Generalize example code for variable NumD tensors and apply cleanup based on review feedback

msaffari-amd · msaffari-amd · commit 4f8994372202 · 2025-09-24T18:07:06.000Z
diff --git a/example/ck_tile/40_batched_contraction/CMakeLists.txt b/example/ck_tile/40_batched_contraction/CMakeLists.txt
@@ -1,12 +1,7 @@
 add_executable(tile_example_batched_contraction EXCLUDE_FROM_ALL batched_contraction.cpp)
-set(EXAMPLE_GEMM_COMPILE_OPTIONS)
-set(EXAMPLE_WEIGHT_PRESHUFFLE_COMPILE_OPTIONS)
+set(EXAMPLE_GONTRACTION_COMPILE_OPTIONS)
 if(CK_USE_OCP_FP8)
-  list(APPEND EXAMPLE_GEMM_COMPILE_OPTIONS -DCK_TILE_USE_OCP_FP8)
+    list(APPEND EXAMPLE_GONTRACTION_COMPILE_OPTIONS -DCK_TILE_USE_OCP_FP8)
 endif()
-list(APPEND EXAMPLE_GEMM_COMPILE_OPTIONS -mllvm -enable-noalias-to-md-conversion=0)

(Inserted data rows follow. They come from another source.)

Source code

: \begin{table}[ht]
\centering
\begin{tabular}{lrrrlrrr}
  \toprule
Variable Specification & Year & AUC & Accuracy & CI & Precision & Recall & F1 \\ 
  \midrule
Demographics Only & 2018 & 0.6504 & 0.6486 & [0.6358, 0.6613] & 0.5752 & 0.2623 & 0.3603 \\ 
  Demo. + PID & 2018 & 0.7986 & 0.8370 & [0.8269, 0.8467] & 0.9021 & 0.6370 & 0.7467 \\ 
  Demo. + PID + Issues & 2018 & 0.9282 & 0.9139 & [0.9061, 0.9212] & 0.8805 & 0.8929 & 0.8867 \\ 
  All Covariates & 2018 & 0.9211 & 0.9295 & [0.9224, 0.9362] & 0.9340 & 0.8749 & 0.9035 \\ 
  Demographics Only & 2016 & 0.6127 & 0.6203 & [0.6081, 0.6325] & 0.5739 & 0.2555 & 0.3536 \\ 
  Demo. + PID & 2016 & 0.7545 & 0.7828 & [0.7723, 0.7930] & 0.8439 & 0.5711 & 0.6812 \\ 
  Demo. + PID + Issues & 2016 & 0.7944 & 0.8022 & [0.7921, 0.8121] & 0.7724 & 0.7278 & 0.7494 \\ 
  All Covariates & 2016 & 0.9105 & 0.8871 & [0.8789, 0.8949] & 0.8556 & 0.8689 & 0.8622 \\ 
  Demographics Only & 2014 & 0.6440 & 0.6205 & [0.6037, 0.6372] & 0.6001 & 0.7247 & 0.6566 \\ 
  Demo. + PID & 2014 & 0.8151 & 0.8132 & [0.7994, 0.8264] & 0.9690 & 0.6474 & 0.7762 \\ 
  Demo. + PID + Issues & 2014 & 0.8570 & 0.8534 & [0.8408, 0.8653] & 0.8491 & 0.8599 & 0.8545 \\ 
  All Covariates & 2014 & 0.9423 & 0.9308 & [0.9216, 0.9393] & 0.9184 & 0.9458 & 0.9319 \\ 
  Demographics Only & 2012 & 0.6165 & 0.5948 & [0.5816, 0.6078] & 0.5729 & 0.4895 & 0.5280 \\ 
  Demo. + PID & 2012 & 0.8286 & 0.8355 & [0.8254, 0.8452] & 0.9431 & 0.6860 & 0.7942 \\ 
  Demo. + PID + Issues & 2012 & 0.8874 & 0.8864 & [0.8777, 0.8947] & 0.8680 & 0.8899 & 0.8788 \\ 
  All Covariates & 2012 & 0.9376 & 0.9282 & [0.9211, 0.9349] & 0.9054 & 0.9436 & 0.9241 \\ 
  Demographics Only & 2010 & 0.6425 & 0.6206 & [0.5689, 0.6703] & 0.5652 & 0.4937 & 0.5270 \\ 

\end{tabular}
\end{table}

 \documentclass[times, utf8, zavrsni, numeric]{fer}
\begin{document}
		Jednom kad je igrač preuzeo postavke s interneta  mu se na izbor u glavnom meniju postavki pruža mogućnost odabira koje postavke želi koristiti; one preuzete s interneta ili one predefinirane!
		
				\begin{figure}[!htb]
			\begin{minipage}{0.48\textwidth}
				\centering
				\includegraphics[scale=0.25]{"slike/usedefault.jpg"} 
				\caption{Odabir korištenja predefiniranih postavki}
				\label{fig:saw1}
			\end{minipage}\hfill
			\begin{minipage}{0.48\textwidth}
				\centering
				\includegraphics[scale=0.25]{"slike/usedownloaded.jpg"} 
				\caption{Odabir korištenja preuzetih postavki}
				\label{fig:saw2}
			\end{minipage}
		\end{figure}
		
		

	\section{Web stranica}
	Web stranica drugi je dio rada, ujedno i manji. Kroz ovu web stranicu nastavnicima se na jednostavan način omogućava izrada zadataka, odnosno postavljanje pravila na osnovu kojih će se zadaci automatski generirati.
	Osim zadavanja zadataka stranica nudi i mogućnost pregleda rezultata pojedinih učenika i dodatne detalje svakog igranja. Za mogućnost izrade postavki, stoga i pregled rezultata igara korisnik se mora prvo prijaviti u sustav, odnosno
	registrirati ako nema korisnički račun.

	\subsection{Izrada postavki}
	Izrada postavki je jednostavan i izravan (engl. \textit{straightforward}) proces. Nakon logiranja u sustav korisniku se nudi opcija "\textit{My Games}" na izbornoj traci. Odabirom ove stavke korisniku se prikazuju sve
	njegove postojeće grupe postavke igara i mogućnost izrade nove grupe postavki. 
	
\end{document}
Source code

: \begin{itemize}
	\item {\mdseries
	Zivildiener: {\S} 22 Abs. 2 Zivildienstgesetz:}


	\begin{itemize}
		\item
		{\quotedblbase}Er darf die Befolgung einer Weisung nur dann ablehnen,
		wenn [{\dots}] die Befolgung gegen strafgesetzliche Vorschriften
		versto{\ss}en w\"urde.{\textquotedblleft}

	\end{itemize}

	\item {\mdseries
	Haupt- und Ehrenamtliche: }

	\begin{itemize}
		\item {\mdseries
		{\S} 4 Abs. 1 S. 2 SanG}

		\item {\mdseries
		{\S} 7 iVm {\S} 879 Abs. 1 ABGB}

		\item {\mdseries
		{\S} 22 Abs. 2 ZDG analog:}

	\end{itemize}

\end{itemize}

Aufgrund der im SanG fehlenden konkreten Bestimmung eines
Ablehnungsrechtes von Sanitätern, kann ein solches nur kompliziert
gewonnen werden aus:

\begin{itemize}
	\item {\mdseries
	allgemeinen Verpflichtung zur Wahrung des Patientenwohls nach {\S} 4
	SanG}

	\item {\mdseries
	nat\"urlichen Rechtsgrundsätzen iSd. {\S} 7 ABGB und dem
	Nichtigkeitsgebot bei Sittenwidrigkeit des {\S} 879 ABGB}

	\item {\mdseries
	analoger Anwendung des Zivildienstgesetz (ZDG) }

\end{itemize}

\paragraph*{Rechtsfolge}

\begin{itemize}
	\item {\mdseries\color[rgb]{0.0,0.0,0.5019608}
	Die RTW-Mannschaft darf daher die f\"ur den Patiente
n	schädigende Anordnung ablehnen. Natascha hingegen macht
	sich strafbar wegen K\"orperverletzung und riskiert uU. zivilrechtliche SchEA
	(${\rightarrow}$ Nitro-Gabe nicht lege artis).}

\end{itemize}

-list(APPEND EXAMPLE_WEIGHT_PRESHUFFLE_COMPILE_OPTIONS -Wno-unused-local-typedef)
-list(APPEND EXAMPLE_WEIGHT_PRESHUFFLE_COMPILE_OPTIONS -Wno-gnu-line-marker)
-list(APPEND EXAMPLE_WEIGHT_PRESHUFFLE_COMPILE_OPTIONS --save-temps)
-list(APPEND EXAMPLE_WEIGHT_PRESHUFFLE_COMPILE_OPTIONS "SHELL: -mllvm -greedy-reverse-local-assignment=1 -mllvm -enable-noalias-to-md-conversion=0")
-target_compile_options(tile_example_batched_contraction PRIVATE ${EXAMPLE_GEMM_COMPILE_OPTIONS})
+
+target_compile_options(tile_example_batched_contraction PRIVATE ${EXAMPLE_GONTRACTION_COMPILE_OPTIONS})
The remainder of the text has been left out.